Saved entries
- - - - - - -
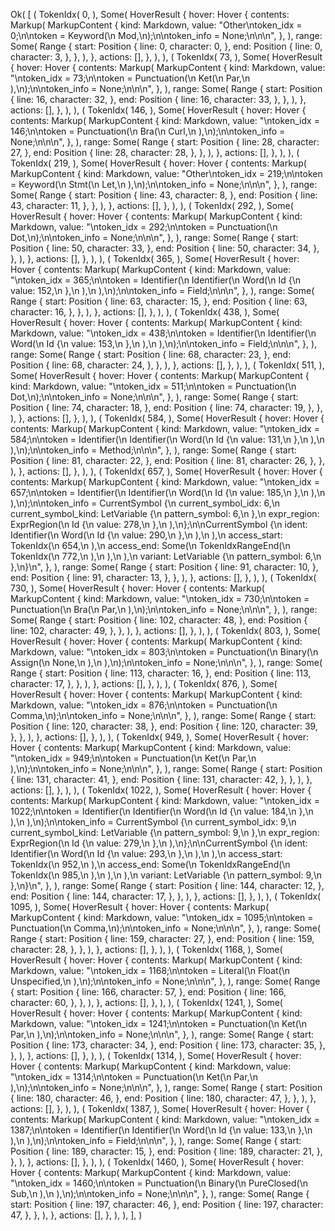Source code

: Ok(
    [
        (
            TokenIdx(
                0,
            ),
            Some(
                HoverResult {
                    hover: Hover {
                        contents: Markup(
                            MarkupContent {
                                kind: Markdown,
                                value: "Other\ntoken_idx = 0;\n\ntoken = Keyword(\n    Mod,\n);\n\ntoken_info = None;\n\n\n",
                            },
                        ),
                        range: Some(
                            Range {
                                start: Position {
                                    line: 0,
                                    character: 0,
                                },
                                end: Position {
                                    line: 0,
                                    character: 3,
                                },
                            },
                        ),
                    },
                    actions: [],
                },
            ),
        ),
        (
            TokenIdx(
                73,
            ),
            Some(
                HoverResult {
                    hover: Hover {
                        contents: Markup(
                            MarkupContent {
                                kind: Markdown,
                                value: "\ntoken_idx = 73;\n\ntoken = Punctuation(\n    Ket(\n        Par,\n    ),\n);\n\ntoken_info = None;\n\n\n",
                            },
                        ),
                        range: Some(
                            Range {
                                start: Position {
                                    line: 16,
                                    character: 32,
                                },
                                end: Position {
                                    line: 16,
                                    character: 33,
                                },
                            },
                        ),
                    },
                    actions: [],
                },
            ),
        ),
        (
            TokenIdx(
                146,
            ),
            Some(
                HoverResult {
                    hover: Hover {
                        contents: Markup(
                            MarkupContent {
                                kind: Markdown,
                                value: "\ntoken_idx = 146;\n\ntoken = Punctuation(\n    Bra(\n        Curl,\n    ),\n);\n\ntoken_info = None;\n\n\n",
                            },
                        ),
                        range: Some(
                            Range {
                                start: Position {
                                    line: 28,
                                    character: 27,
                                },
                                end: Position {
                                    line: 28,
                                    character: 28,
                                },
                            },
                        ),
                    },
                    actions: [],
                },
            ),
        ),
        (
            TokenIdx(
                219,
            ),
            Some(
                HoverResult {
                    hover: Hover {
                        contents: Markup(
                            MarkupContent {
                                kind: Markdown,
                                value: "Other\ntoken_idx = 219;\n\ntoken = Keyword(\n    Stmt(\n        Let,\n    ),\n);\n\ntoken_info = None;\n\n\n",
                            },
                        ),
                        range: Some(
                            Range {
                                start: Position {
                                    line: 43,
                                    character: 8,
                                },
                                end: Position {
                                    line: 43,
                                    character: 11,
                                },
                            },
                        ),
                    },
                    actions: [],
                },
            ),
        ),
        (
            TokenIdx(
                292,
            ),
            Some(
                HoverResult {
                    hover: Hover {
                        contents: Markup(
                            MarkupContent {
                                kind: Markdown,
                                value: "\ntoken_idx = 292;\n\ntoken = Punctuation(\n    Dot,\n);\n\ntoken_info = None;\n\n\n",
                            },
                        ),
                        range: Some(
                            Range {
                                start: Position {
                                    line: 50,
                                    character: 33,
                                },
                                end: Position {
                                    line: 50,
                                    character: 34,
                                },
                            },
                        ),
                    },
                    actions: [],
                },
            ),
        ),
        (
            TokenIdx(
                365,
            ),
            Some(
                HoverResult {
                    hover: Hover {
                        contents: Markup(
                            MarkupContent {
                                kind: Markdown,
                                value: "\ntoken_idx = 365;\n\ntoken = Identifier(\n    Identifier(\n        Word(\n            Id {\n                value: 152,\n            },\n        ),\n    ),\n);\n\ntoken_info = Field;\n\n\n",
                            },
                        ),
                        range: Some(
                            Range {
                                start: Position {
                                    line: 63,
                                    character: 15,
                                },
                                end: Position {
                                    line: 63,
                                    character: 16,
                                },
                            },
                        ),
                    },
                    actions: [],
                },
            ),
        ),
        (
            TokenIdx(
                438,
            ),
            Some(
                HoverResult {
                    hover: Hover {
                        contents: Markup(
                            MarkupContent {
                                kind: Markdown,
                                value: "\ntoken_idx = 438;\n\ntoken = Identifier(\n    Identifier(\n        Word(\n            Id {\n                value: 153,\n            },\n        ),\n    ),\n);\n\ntoken_info = Field;\n\n\n",
                            },
                        ),
                        range: Some(
                            Range {
                                start: Position {
                                    line: 68,
                                    character: 23,
                                },
                                end: Position {
                                    line: 68,
                                    character: 24,
                                },
                            },
                        ),
                    },
                    actions: [],
                },
            ),
        ),
        (
            TokenIdx(
                511,
            ),
            Some(
                HoverResult {
                    hover: Hover {
                        contents: Markup(
                            MarkupContent {
                                kind: Markdown,
                                value: "\ntoken_idx = 511;\n\ntoken = Punctuation(\n    Dot,\n);\n\ntoken_info = None;\n\n\n",
                            },
                        ),
                        range: Some(
                            Range {
                                start: Position {
                                    line: 74,
                                    character: 18,
                                },
                                end: Position {
                                    line: 74,
                                    character: 19,
                                },
                            },
                        ),
                    },
                    actions: [],
                },
            ),
        ),
        (
            TokenIdx(
                584,
            ),
            Some(
                HoverResult {
                    hover: Hover {
                        contents: Markup(
                            MarkupContent {
                                kind: Markdown,
                                value: "\ntoken_idx = 584;\n\ntoken = Identifier(\n    Identifier(\n        Word(\n            Id {\n                value: 131,\n            },\n        ),\n    ),\n);\n\ntoken_info = Method;\n\n\n",
                            },
                        ),
                        range: Some(
                            Range {
                                start: Position {
                                    line: 81,
                                    character: 22,
                                },
                                end: Position {
                                    line: 81,
                                    character: 26,
                                },
                            },
                        ),
                    },
                    actions: [],
                },
            ),
        ),
        (
            TokenIdx(
                657,
            ),
            Some(
                HoverResult {
                    hover: Hover {
                        contents: Markup(
                            MarkupContent {
                                kind: Markdown,
                                value: "\ntoken_idx = 657;\n\ntoken = Identifier(\n    Identifier(\n        Word(\n            Id {\n                value: 185,\n            },\n        ),\n    ),\n);\n\ntoken_info = CurrentSymbol {\n    current_symbol_idx: 6,\n    current_symbol_kind: LetVariable {\n        pattern_symbol: 6,\n    },\n    expr_region: ExprRegion(\n        Id {\n            value: 278,\n        },\n    ),\n};\n\nCurrentSymbol {\n    ident: Identifier(\n        Word(\n            Id {\n                value: 290,\n            },\n        ),\n    ),\n    access_start: TokenIdx(\n        654,\n    ),\n    access_end: Some(\n        TokenIdxRangeEnd(\n            TokenIdx(\n                772,\n            ),\n        ),\n    ),\n    variant: LetVariable {\n        pattern_symbol: 6,\n    },\n}\n",
                            },
                        ),
                        range: Some(
                            Range {
                                start: Position {
                                    line: 91,
                                    character: 10,
                                },
                                end: Position {
                                    line: 91,
                                    character: 13,
                                },
                            },
                        ),
                    },
                    actions: [],
                },
            ),
        ),
        (
            TokenIdx(
                730,
            ),
            Some(
                HoverResult {
                    hover: Hover {
                        contents: Markup(
                            MarkupContent {
                                kind: Markdown,
                                value: "\ntoken_idx = 730;\n\ntoken = Punctuation(\n    Bra(\n        Par,\n    ),\n);\n\ntoken_info = None;\n\n\n",
                            },
                        ),
                        range: Some(
                            Range {
                                start: Position {
                                    line: 102,
                                    character: 48,
                                },
                                end: Position {
                                    line: 102,
                                    character: 49,
                                },
                            },
                        ),
                    },
                    actions: [],
                },
            ),
        ),
        (
            TokenIdx(
                803,
            ),
            Some(
                HoverResult {
                    hover: Hover {
                        contents: Markup(
                            MarkupContent {
                                kind: Markdown,
                                value: "\ntoken_idx = 803;\n\ntoken = Punctuation(\n    Binary(\n        Assign(\n            None,\n        ),\n    ),\n);\n\ntoken_info = None;\n\n\n",
                            },
                        ),
                        range: Some(
                            Range {
                                start: Position {
                                    line: 113,
                                    character: 16,
                                },
                                end: Position {
                                    line: 113,
                                    character: 17,
                                },
                            },
                        ),
                    },
                    actions: [],
                },
            ),
        ),
        (
            TokenIdx(
                876,
            ),
            Some(
                HoverResult {
                    hover: Hover {
                        contents: Markup(
                            MarkupContent {
                                kind: Markdown,
                                value: "\ntoken_idx = 876;\n\ntoken = Punctuation(\n    Comma,\n);\n\ntoken_info = None;\n\n\n",
                            },
                        ),
                        range: Some(
                            Range {
                                start: Position {
                                    line: 120,
                                    character: 38,
                                },
                                end: Position {
                                    line: 120,
                                    character: 39,
                                },
                            },
                        ),
                    },
                    actions: [],
                },
            ),
        ),
        (
            TokenIdx(
                949,
            ),
            Some(
                HoverResult {
                    hover: Hover {
                        contents: Markup(
                            MarkupContent {
                                kind: Markdown,
                                value: "\ntoken_idx = 949;\n\ntoken = Punctuation(\n    Ket(\n        Par,\n    ),\n);\n\ntoken_info = None;\n\n\n",
                            },
                        ),
                        range: Some(
                            Range {
                                start: Position {
                                    line: 131,
                                    character: 41,
                                },
                                end: Position {
                                    line: 131,
                                    character: 42,
                                },
                            },
                        ),
                    },
                    actions: [],
                },
            ),
        ),
        (
            TokenIdx(
                1022,
            ),
            Some(
                HoverResult {
                    hover: Hover {
                        contents: Markup(
                            MarkupContent {
                                kind: Markdown,
                                value: "\ntoken_idx = 1022;\n\ntoken = Identifier(\n    Identifier(\n        Word(\n            Id {\n                value: 184,\n            },\n        ),\n    ),\n);\n\ntoken_info = CurrentSymbol {\n    current_symbol_idx: 9,\n    current_symbol_kind: LetVariable {\n        pattern_symbol: 9,\n    },\n    expr_region: ExprRegion(\n        Id {\n            value: 279,\n        },\n    ),\n};\n\nCurrentSymbol {\n    ident: Identifier(\n        Word(\n            Id {\n                value: 293,\n            },\n        ),\n    ),\n    access_start: TokenIdx(\n        952,\n    ),\n    access_end: Some(\n        TokenIdxRangeEnd(\n            TokenIdx(\n                985,\n            ),\n        ),\n    ),\n    variant: LetVariable {\n        pattern_symbol: 9,\n    },\n}\n",
                            },
                        ),
                        range: Some(
                            Range {
                                start: Position {
                                    line: 144,
                                    character: 12,
                                },
                                end: Position {
                                    line: 144,
                                    character: 17,
                                },
                            },
                        ),
                    },
                    actions: [],
                },
            ),
        ),
        (
            TokenIdx(
                1095,
            ),
            Some(
                HoverResult {
                    hover: Hover {
                        contents: Markup(
                            MarkupContent {
                                kind: Markdown,
                                value: "\ntoken_idx = 1095;\n\ntoken = Punctuation(\n    Comma,\n);\n\ntoken_info = None;\n\n\n",
                            },
                        ),
                        range: Some(
                            Range {
                                start: Position {
                                    line: 159,
                                    character: 27,
                                },
                                end: Position {
                                    line: 159,
                                    character: 28,
                                },
                            },
                        ),
                    },
                    actions: [],
                },
            ),
        ),
        (
            TokenIdx(
                1168,
            ),
            Some(
                HoverResult {
                    hover: Hover {
                        contents: Markup(
                            MarkupContent {
                                kind: Markdown,
                                value: "\ntoken_idx = 1168;\n\ntoken = Literal(\n    Float(\n        Unspecified,\n    ),\n);\n\ntoken_info = None;\n\n\n",
                            },
                        ),
                        range: Some(
                            Range {
                                start: Position {
                                    line: 166,
                                    character: 57,
                                },
                                end: Position {
                                    line: 166,
                                    character: 60,
                                },
                            },
                        ),
                    },
                    actions: [],
                },
            ),
        ),
        (
            TokenIdx(
                1241,
            ),
            Some(
                HoverResult {
                    hover: Hover {
                        contents: Markup(
                            MarkupContent {
                                kind: Markdown,
                                value: "\ntoken_idx = 1241;\n\ntoken = Punctuation(\n    Ket(\n        Par,\n    ),\n);\n\ntoken_info = None;\n\n\n",
                            },
                        ),
                        range: Some(
                            Range {
                                start: Position {
                                    line: 173,
                                    character: 34,
                                },
                                end: Position {
                                    line: 173,
                                    character: 35,
                                },
                            },
                        ),
                    },
                    actions: [],
                },
            ),
        ),
        (
            TokenIdx(
                1314,
            ),
            Some(
                HoverResult {
                    hover: Hover {
                        contents: Markup(
                            MarkupContent {
                                kind: Markdown,
                                value: "\ntoken_idx = 1314;\n\ntoken = Punctuation(\n    Ket(\n        Par,\n    ),\n);\n\ntoken_info = None;\n\n\n",
                            },
                        ),
                        range: Some(
                            Range {
                                start: Position {
                                    line: 180,
                                    character: 46,
                                },
                                end: Position {
                                    line: 180,
                                    character: 47,
                                },
                            },
                        ),
                    },
                    actions: [],
                },
            ),
        ),
        (
            TokenIdx(
                1387,
            ),
            Some(
                HoverResult {
                    hover: Hover {
                        contents: Markup(
                            MarkupContent {
                                kind: Markdown,
                                value: "\ntoken_idx = 1387;\n\ntoken = Identifier(\n    Identifier(\n        Word(\n            Id {\n                value: 133,\n            },\n        ),\n    ),\n);\n\ntoken_info = Field;\n\n\n",
                            },
                        ),
                        range: Some(
                            Range {
                                start: Position {
                                    line: 189,
                                    character: 15,
                                },
                                end: Position {
                                    line: 189,
                                    character: 21,
                                },
                            },
                        ),
                    },
                    actions: [],
                },
            ),
        ),
        (
            TokenIdx(
                1460,
            ),
            Some(
                HoverResult {
                    hover: Hover {
                        contents: Markup(
                            MarkupContent {
                                kind: Markdown,
                                value: "\ntoken_idx = 1460;\n\ntoken = Punctuation(\n    Binary(\n        PureClosed(\n            Sub,\n        ),\n    ),\n);\n\ntoken_info = None;\n\n\n",
                            },
                        ),
                        range: Some(
                            Range {
                                start: Position {
                                    line: 197,
                                    character: 46,
                                },
                                end: Position {
                                    line: 197,
                                    character: 47,
                                },
                            },
                        ),
                    },
                    actions: [],
                },
            ),
        ),
    ],
)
- - - - - - -
WHAT YOU SHOULD DO: Wherever the word "Other" appears in a line of the data above, copy that line.

YOUR SOLUTION:
                                value: "Other\ntoken_idx = 0;\n\ntoken = Keyword(\n    Mod,\n);\n\ntoken_info = None;\n\n\n",
                                value: "Other\ntoken_idx = 219;\n\ntoken = Keyword(\n    Stmt(\n        Let,\n    ),\n);\n\ntoken_info = None;\n\n\n",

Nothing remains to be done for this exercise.